Keep data out of your variable names

Saturday 31 December 2011

I saw this question this morning:

I’m adding words to lists depending on what character they begin with. This seems a silly way to do it, though it works:

nouns = open('nouns.txt', 'r')
for word in nouns:
    word = word.rstrip()
    if word[0] == 'a':
        a.append(word)
    elif word[0] == 'b':
        b.append(word)
    elif word[0] == 'c':
        c.append(word)
    # etc...

Naturally, the answer here is to make a dictionary keyed by first letter:

words = defaultdict(list)
for word in nouns:
    words[word[0]].append(word)

The question reminded me of others I’ve seen on Stack Overflow or in the #python IRC channel:

  • How do I see if a variable exists?
  • How do I use a variable as the name of another variable?
  • How do I use a variable as part of a SQL table name?

The thing all these have in common is trying to bridge the gap between two domains: the data in your program, and the names of data in your program. Any time this happens, it’s a clear sign that you need to move up a level in your data modeling. Instead of 26 lists, you need one dictionary. Instead of N tables, you should have one table, with one more column in it.

These situations all seem really obvious, but there are more subtle situations where this dynamic appears. I just wish I could think of an example! :)

Comments

[gravatar]

locals() is your friend: 'var_name' in locals(), locals()['prefix_' + var_name].

Third question indicates too complicated design, unless you are writing another ORM.

[gravatar]

@void: Ugh, no! The whole point is to use a dict instead of doing variable name hacks like this with locals(). This is the kind of literal answer that does no good for beginners to hear. You need to find out what they are really trying to accomplish, and give them the appropriate tools, not just answer their narrow mis-guided question.

[gravatar]

Another way to do this:
nouns = open('nouns.txt', 'r')
for word in nouns:
exec '{0}.append(word)'.formar(word[0])

[gravatar]

About once per decade you come across a legitimate reason for testing for the existence of a variable. E.g., the following JavaScript I wrote the other day:

// Usable as a Node.js module or directly if 'exports' isn't defined.

var rfc3339;

try {
    // Assign if being used in Node.js or other CommonJS environment.
    rfc3339 = exports;
} catch(e) {
    // Not in a CommonJS environment, assume just in a browser or something.
    rfc3339 = {};
}

....

rfc3339.parse = parse;
rfc3339.format = format;

[gravatar]

@dudi: Again, this is making me sad. Why create code like this? The point isn't to find weird obscure ways to get the job done. Would you put code like this into your own project? That isn't engineering, it's stupid pet tricks.

[gravatar]
Alex Kesling 7:56 PM on 2 Jan 2012

Let's take a step back for a second and just discuss some basic variable handling and protection which we must handle ourselves in python. In many real-world cases our file won't be perfectly formatted.
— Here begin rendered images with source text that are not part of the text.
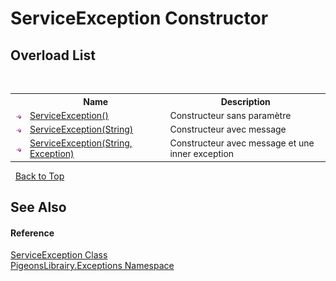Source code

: # ServiceException Constructor 
 


## Overload List
&nbsp;<table><tr><th></th><th>Name</th><th>Description</th></tr><tr><td>![Public method](media/pubmethod.gif "Public method")</td><td><a href="a3b105ba-feb8-5c17-cdc5-7ca0e28d311b">ServiceException()</a></td><td>
Constructeur sans paramètre</td></tr><tr><td>![Public method](media/pubmethod.gif "Public method")</td><td><a href="37bac8cc-b7c5-1c24-10a2-a717f35bfc85">ServiceException(String)</a></td><td>
Constructeur avec message</td></tr><tr><td>![Public method](media/pubmethod.gif "Public method")</td><td><a href="f4c0f477-2779-5827-afd2-1db162059508">ServiceException(String, Exception)</a></td><td>
Constructeur avec message et une inner exception</td></tr></table>&nbsp;
<a href="#serviceexception-constructor">Back to Top</a>

## See Also


#### Reference
<a href="3fb0cc25-a2a2-201e-204a-5fd48effc5bf">ServiceException Class</a><br /><a href="6bb946cd-863c-03dd-c96c-7d4d2d9342ca">PigeonsLibrairy.Exceptions Namespace</a><br />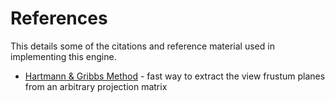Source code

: # References

This details some of the citations and reference material used in implementing this engine.

* [Hartmann & Gribbs Method](https://www.gamedevs.org/uploads/fast-extraction-viewing-frustum-planes-from-world-view-projection-matrix.pdf) - fast way to extract the view frustum planes from an arbitrary projection matrix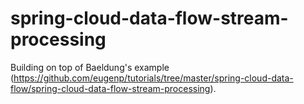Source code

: # spring-cloud-data-flow-stream-processing
 Building on top of Baeldung's example (https://github.com/eugenp/tutorials/tree/master/spring-cloud-data-flow/spring-cloud-data-flow-stream-processing).
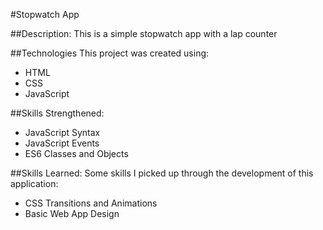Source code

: #Stopwatch App

##Description:
This is a simple stopwatch app with a lap counter

##Technologies
This project was created using:

- HTML
- CSS
- JavaScript

##Skills Strengthened:

- JavaScript Syntax
- JavaScript Events
- ES6 Classes and Objects

##Skills Learned:
Some skills I picked up through the development of this application:

- CSS Transitions and Animations
- Basic Web App Design
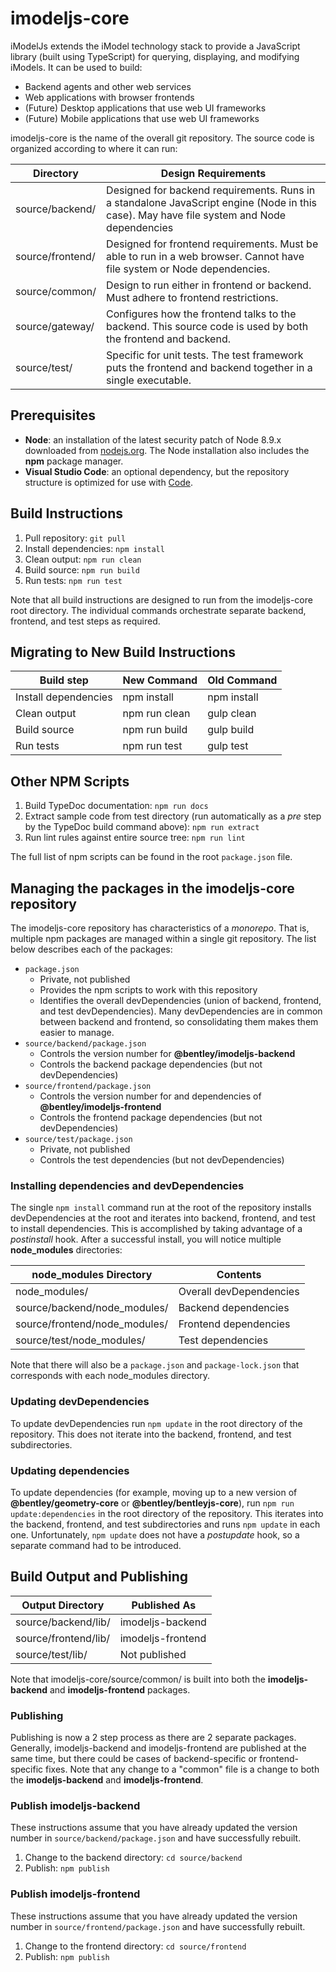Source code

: ﻿# imodeljs-core

iModelJs extends the iModel technology stack to provide a JavaScript library (built using TypeScript) for querying, displaying, and modifying iModels.
It can be used to build:

* Backend agents and other web services
* Web applications with browser frontends
* (Future) Desktop applications that use web UI frameworks
* (Future) Mobile applications that use web UI frameworks

imodeljs-core is the name of the overall git repository.
The source code is organized according to where it can run:

| Directory        | Design Requirements |
|------------------|---------------------|
| source/backend/  | Designed for backend requirements. Runs in a standalone JavaScript engine (Node in this case). May have file system and Node dependencies  |
| source/frontend/ | Designed for frontend requirements. Must be able to run in a web browser. Cannot have file system or Node dependencies. |
| source/common/   | Design to run either in frontend or backend. Must adhere to frontend restrictions. |
| source/gateway/  | Configures how the frontend talks to the backend. This source code is used by both the frontend and backend. |
| source/test/     | Specific for unit tests. The test framework puts the frontend and backend together in a single executable. |

## Prerequisites

* **Node**: an installation of the latest security patch of Node 8.9.x downloaded from [nodejs.org](https://nodejs.org/en/). The Node installation also includes the **npm** package manager.
* **Visual Studio Code**: an optional dependency, but the repository structure is optimized for use with [Code](https://code.visualstudio.com/).

## Build Instructions

1. Pull repository: `git pull`
2. Install dependencies: `npm install`
3. Clean output: `npm run clean`
4. Build source: `npm run build`
5. Run tests: `npm run test`

Note that all build instructions are designed to run from the imodeljs-core root directory.
The individual commands orchestrate separate backend, frontend, and test steps as required.

## Migrating to New Build Instructions

| Build step           | New Command   | Old Command |
|----------------------|---------------|-------------|
| Install dependencies | npm install   | npm install |
| Clean output         | npm run clean | gulp clean  |
| Build source         | npm run build | gulp build  |
| Run tests            | npm run test  | gulp test   |

## Other NPM Scripts

1. Build TypeDoc documentation: `npm run docs`
2. Extract sample code from test directory (run automatically as a *pre* step by the TypeDoc build command above): `npm run extract`
3. Run lint rules against entire source tree: `npm run lint`

The full list of npm scripts can be found in the root `package.json` file.

## Managing the packages in the imodeljs-core repository

The imodeljs-core repository has characteristics of a *monorepo*.
That is, multiple npm packages are managed within a single git repository.
The list below describes each of the packages:

* `package.json`
  * Private, not published
  * Provides the npm scripts to work with this repository
  * Identifies the overall devDependencies (union of backend, frontend, and test devDependencies). Many devDependencies are in common between backend and frontend, so consolidating them makes them easier to manage.
* `source/backend/package.json`
  * Controls the version number for **@bentley/imodeljs-backend**
  * Controls the backend package dependencies (but not devDependencies)
* `source/frontend/package.json`
  * Controls the version number for and dependencies of **@bentley/imodeljs-frontend**
  * Controls the frontend package dependencies (but not devDependencies)
* `source/test/package.json`
  * Private, not published
  * Controls the test dependencies (but not devDependencies)

### Installing dependencies and devDependencies

The single `npm install` command run at the root of the repository installs devDependencies at the root and iterates into backend, frontend, and test to install dependencies.
This is accomplished by taking advantage of a *postinstall* hook.
After a successful install, you will notice multiple **node_modules** directories:

| node_modules Directory        | Contents                |
|-------------------------------|-------------------------|
| node_modules/                 | Overall devDependencies |
| source/backend/node_modules/  | Backend dependencies    |
| source/frontend/node_modules/ | Frontend dependencies   |
| source/test/node_modules/     | Test dependencies       |

Note that there will also be a `package.json` and `package-lock.json` that corresponds with each node_modules directory.

### Updating devDependencies

To update devDependencies run `npm update` in the root directory of the repository.
This does not iterate into the backend, frontend, and test subdirectories.

### Updating dependencies

To update dependencies (for example, moving up to a new version of **@bentley/geometry-core** or **@bentley/bentleyjs-core**), run `npm run update:dependencies` in the root directory of the repository.
This iterates into the backend, frontend, and test subdirectories and runs `npm update` in each one.
Unfortunately, `npm update` does not have a *postupdate* hook, so a separate command had to be introduced.

## Build Output and Publishing

| Output Directory     | Published As      |
|----------------------|-------------------|
| source/backend/lib/  | imodeljs-backend  |
| source/frontend/lib/ | imodeljs-frontend |
| source/test/lib/     | Not published     |

Note that imodeljs-core/source/common/ is built into both the **imodeljs-backend** and **imodeljs-frontend** packages.

### Publishing

Publishing is now a 2 step process as there are 2 separate packages.
Generally, imodeljs-backend and imodeljs-frontend are published at the same time, but there could be cases of backend-specific or frontend-specific fixes.
Note that any change to a "common" file is a change to both the **imodeljs-backend** and **imodeljs-frontend**.

### Publish imodeljs-backend

These instructions assume that you have already updated the version number in `source/backend/package.json` and have successfully rebuilt.

1. Change to the backend directory: `cd source/backend`
2. Publish: `npm publish`

### Publish imodeljs-frontend

These instructions assume that you have already updated the version number in `source/frontend/package.json` and have successfully rebuilt.

1. Change to the frontend directory: `cd source/frontend`
2. Publish: `npm publish`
The first thing to think about in this case is that there may be leading whitespace on the line... this means we must use "word.strip" in place of "word.rstrip". That's pretty straightforward, now we can handle " foo" as well as "bar\n".

Next we have something that may not be quite so obvious at first glance. What if we have two newlines in a row _somewhere_ in the file, or if we have a line composed of purely whitespace characters. In these cases the use of "word[0]" is actually problematic...

Providing we aren't doing extra steps to guard against this string state, this will result in "word.rstrip()" being of length 0 and thus indexing will throw an exception. In the first example the pythonic solution would be to use ".startswith" as in "word.startswith('a')" (as an added bonus, ".startswith" can check for strings with more than one character, as in "word.startswith("foo")", but that's tangential). This will return True in the case that the first character is 'a' and False for all other cases. This only handles the initial proposed code, not the cleaner version... so....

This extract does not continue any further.